Directions for this task: The data beneath this task is to be duplicated exactly, in its entirety.

Input data:
..............................

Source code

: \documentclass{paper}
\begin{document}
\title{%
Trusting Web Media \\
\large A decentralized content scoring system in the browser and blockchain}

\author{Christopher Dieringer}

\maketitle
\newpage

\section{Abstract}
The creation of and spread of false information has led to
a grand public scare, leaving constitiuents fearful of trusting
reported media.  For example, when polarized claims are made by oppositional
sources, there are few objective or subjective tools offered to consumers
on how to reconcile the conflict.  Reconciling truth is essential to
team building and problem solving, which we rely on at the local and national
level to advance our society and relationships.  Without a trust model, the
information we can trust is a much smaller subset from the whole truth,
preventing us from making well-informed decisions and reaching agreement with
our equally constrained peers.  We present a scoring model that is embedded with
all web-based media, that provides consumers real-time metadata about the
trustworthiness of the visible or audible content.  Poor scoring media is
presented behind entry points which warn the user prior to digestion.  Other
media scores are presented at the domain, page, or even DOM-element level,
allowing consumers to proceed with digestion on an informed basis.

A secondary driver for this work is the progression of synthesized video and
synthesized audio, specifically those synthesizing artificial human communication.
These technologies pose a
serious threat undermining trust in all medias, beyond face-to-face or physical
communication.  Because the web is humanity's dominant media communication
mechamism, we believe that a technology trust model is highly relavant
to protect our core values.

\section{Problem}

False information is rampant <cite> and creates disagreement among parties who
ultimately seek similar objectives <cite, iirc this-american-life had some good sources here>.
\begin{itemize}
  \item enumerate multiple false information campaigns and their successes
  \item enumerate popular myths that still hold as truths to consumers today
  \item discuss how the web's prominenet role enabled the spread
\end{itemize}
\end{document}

..............................

Reply to the task:
Source code

: \documentclass{paper}
\begin{document}
\title{%
Trusting Web Media \\
\large A decentralized content scoring system in the browser and blockchain}

\author{Christopher Dieringer}

\maketitle
\newpage

\section{Abstract}
The creation of and spread of false information has led to
a grand public scare, leaving constitiuents fearful of trusting
reported media.  For example, when polarized claims are made by oppositional
sources, there are few objective or subjective tools offered to consumers
on how to reconcile the conflict.  Reconciling truth is essential to
team building and problem solving, which we rely on at the local and national
level to advance our society and relationships.  Without a trust model, the
information we can trust is a much smaller subset from the whole truth,
preventing us from making well-informed decisions and reaching agreement with
our equally constrained peers.  We present a scoring model that is embedded with
all web-based media, that provides consumers real-time metadata about the
trustworthiness of the visible or audible content.  Poor scoring media is
presented behind entry points which warn the user prior to digestion.  Other
media scores are presented at the domain, page, or even DOM-element level,
allowing consumers to proceed with digestion on an informed basis.

A secondary driver for this work is the progression of synthesized video and
synthesized audio, specifically those synthesizing artificial human communication.
These technologies pose a
serious threat undermining trust in all medias, beyond face-to-face or physical
communication.  Because the web is humanity's dominant media communication
mechamism, we believe that a technology trust model is highly relavant
to protect our core values.

\section{Problem}

False information is rampant <cite> and creates disagreement among parties who
ultimately seek similar objectives <cite, iirc this-american-life had some good sources here>.
\begin{itemize}
  \item enumerate multiple false information campaigns and their successes
  \item enumerate popular myths that still hold as truths to consumers today
  \item discuss how the web's prominenet role enabled the spread
\end{itemize}
\end{document}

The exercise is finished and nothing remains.